EXERCISE.
Every entry that follows should be output exactly, and every image in it left out.

━━━━━ DATA FOR REVIEW

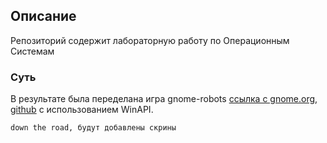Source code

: ## Описание

Репозиторий содержит лабораторную работу по Операционным Системам

### Суть
В результате была переделана игра gnome-robots [ссылка с gnome.org](https://wiki.gnome.org/Apps(2f)Robots.html), [github](https://github.com/GNOME/gnome-robots) с использованием WinAPI.

`down the road, будут добавлены скрины`
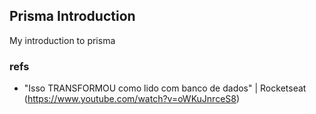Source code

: ## Prisma Introduction
My introduction to prisma

### refs
- "Isso TRANSFORMOU como lido com banco de dados" | Rocketseat (https://www.youtube.com/watch?v=oWKuJnrceS8)
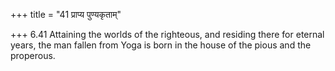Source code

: +++
title = "41 प्राप्य पुण्यकृताम्"

+++
6.41 Attaining the worlds of the righteous, and residing there for
eternal years, the man fallen from Yoga is born in the house of the
pious and the properous.
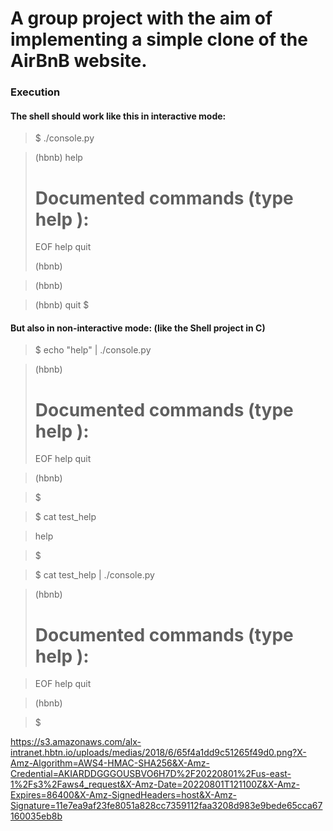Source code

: # A group project with the aim of implementing a simple clone of the AirBnB website.

### Execution
#### The shell should work like this in interactive mode:
> $ ./console.py

> (hbnb) help
> 
> Documented commands (type help <topic>):
> ========================================
>  EOF  help  quit
>
> (hbnb)

> (hbnb)

> (hbnb) quit
> $

#### But also in non-interactive mode: (like the Shell project in C)
> $ echo "help" | ./console.py

> (hbnb)
> 
> Documented commands (type help <topic>):
> ========================================
> EOF  help  quit

> (hbnb) 

> $

> $ cat test_help

> help

> $

> $ cat test_help | ./console.py

> (hbnb)
> 
> Documented commands (type help <topic>):
> ========================================

> EOF  help  quit

> (hbnb) 

> $

https://s3.amazonaws.com/alx-intranet.hbtn.io/uploads/medias/2018/6/65f4a1dd9c51265f49d0.png?X-Amz-Algorithm=AWS4-HMAC-SHA256&X-Amz-Credential=AKIARDDGGGOUSBVO6H7D%2F20220801%2Fus-east-1%2Fs3%2Faws4_request&X-Amz-Date=20220801T121100Z&X-Amz-Expires=86400&X-Amz-SignedHeaders=host&X-Amz-Signature=11e7ea9af23fe8051a828cc7359112faa3208d983e9bede65cca67160035eb8b
 

 
 

 
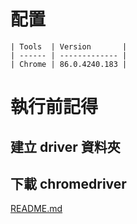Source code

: # 配置

    | Tools  | Version       |
    | ------ | ------------- |
    | Chrome | 86.0.4240.183 |

# 執行前記得

## 建立 driver 資料夾

## 下載 chromedriver

[README.md](../README.md)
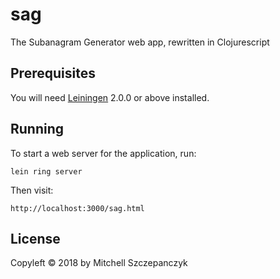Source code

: # sag

The Subanagram Generator web app, rewritten in Clojurescript

## Prerequisites

You will need [Leiningen][] 2.0.0 or above installed.

[leiningen]: https://github.com/technomancy/leiningen

## Running

To start a web server for the application, run:

    lein ring server

Then visit:

    http://localhost:3000/sag.html

## License

Copyleft © 2018 by Mitchell Szczepanczyk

━━━━━━━━━━

YOUR SOLUTION.
Source code

: ## Описание

Репозиторий содержит лабораторную работу по Операционным Системам

### Суть
В результате была переделана игра gnome-robots [ссылка с gnome.org](https://wiki.gnome.org/Apps(2f)Robots.html), [github](https://github.com/GNOME/gnome-robots) с использованием WinAPI.

`down the road, будут добавлены скрины`
Source code

: ## Prisma Introduction
My introduction to prisma

### refs
- "Isso TRANSFORMOU como lido com banco de dados" | Rocketseat (https://www.youtube.com/watch?v=oWKuJnrceS8)
Source code

: +++
title = "41 प्राप्य पुण्यकृताम्"

+++
6.41 Attaining the worlds of the righteous, and residing there for
eternal years, the man fallen from Yoga is born in the house of the
pious and the properous.
Source code

: # A group project with the aim of implementing a simple clone of the AirBnB website.

### Execution
#### The shell should work like this in interactive mode:
> $ ./console.py

> (hbnb) help
> 
> Documented commands (type help <topic>):
> ========================================
>  EOF  help  quit
>
> (hbnb)

> (hbnb)

> (hbnb) quit
> $

#### But also in non-interactive mode: (like the Shell project in C)
> $ echo "help" | ./console.py

> (hbnb)
> 
> Documented commands (type help <topic>):
> ========================================
> EOF  help  quit

> (hbnb) 

> $

> $ cat test_help

> help

> $

> $ cat test_help | ./console.py

> (hbnb)
> 
> Documented commands (type help <topic>):
> ========================================

> EOF  help  quit

> (hbnb) 

> $

https://s3.amazonaws.com/alx-intranet.hbtn.io/uploads/medias/2018/6/65f4a1dd9c51265f49d0.png?X-Amz-Algorithm=AWS4-HMAC-SHA256&X-Amz-Credential=AKIARDDGGGOUSBVO6H7D%2F20220801%2Fus-east-1%2Fs3%2Faws4_request&X-Amz-Date=20220801T121100Z&X-Amz-Expires=86400&X-Amz-SignedHeaders=host&X-Amz-Signature=11e7ea9af23fe8051a828cc7359112faa3208d983e9bede65cca67160035eb8b
 

 
 

 
Source code

: # 配置

    | Tools  | Version       |
    | ------ | ------------- |
    | Chrome | 86.0.4240.183 |

# 執行前記得

## 建立 driver 資料夾

## 下載 chromedriver

[README.md](../README.md)
Source code

: # sag

The Subanagram Generator web app, rewritten in Clojurescript

## Prerequisites

You will need [Leiningen][] 2.0.0 or above installed.

[leiningen]: https://github.com/technomancy/leiningen

## Running

To start a web server for the application, run:

    lein ring server

Then visit:

    http://localhost:3000/sag.html

## License

Copyleft © 2018 by Mitchell Szczepanczyk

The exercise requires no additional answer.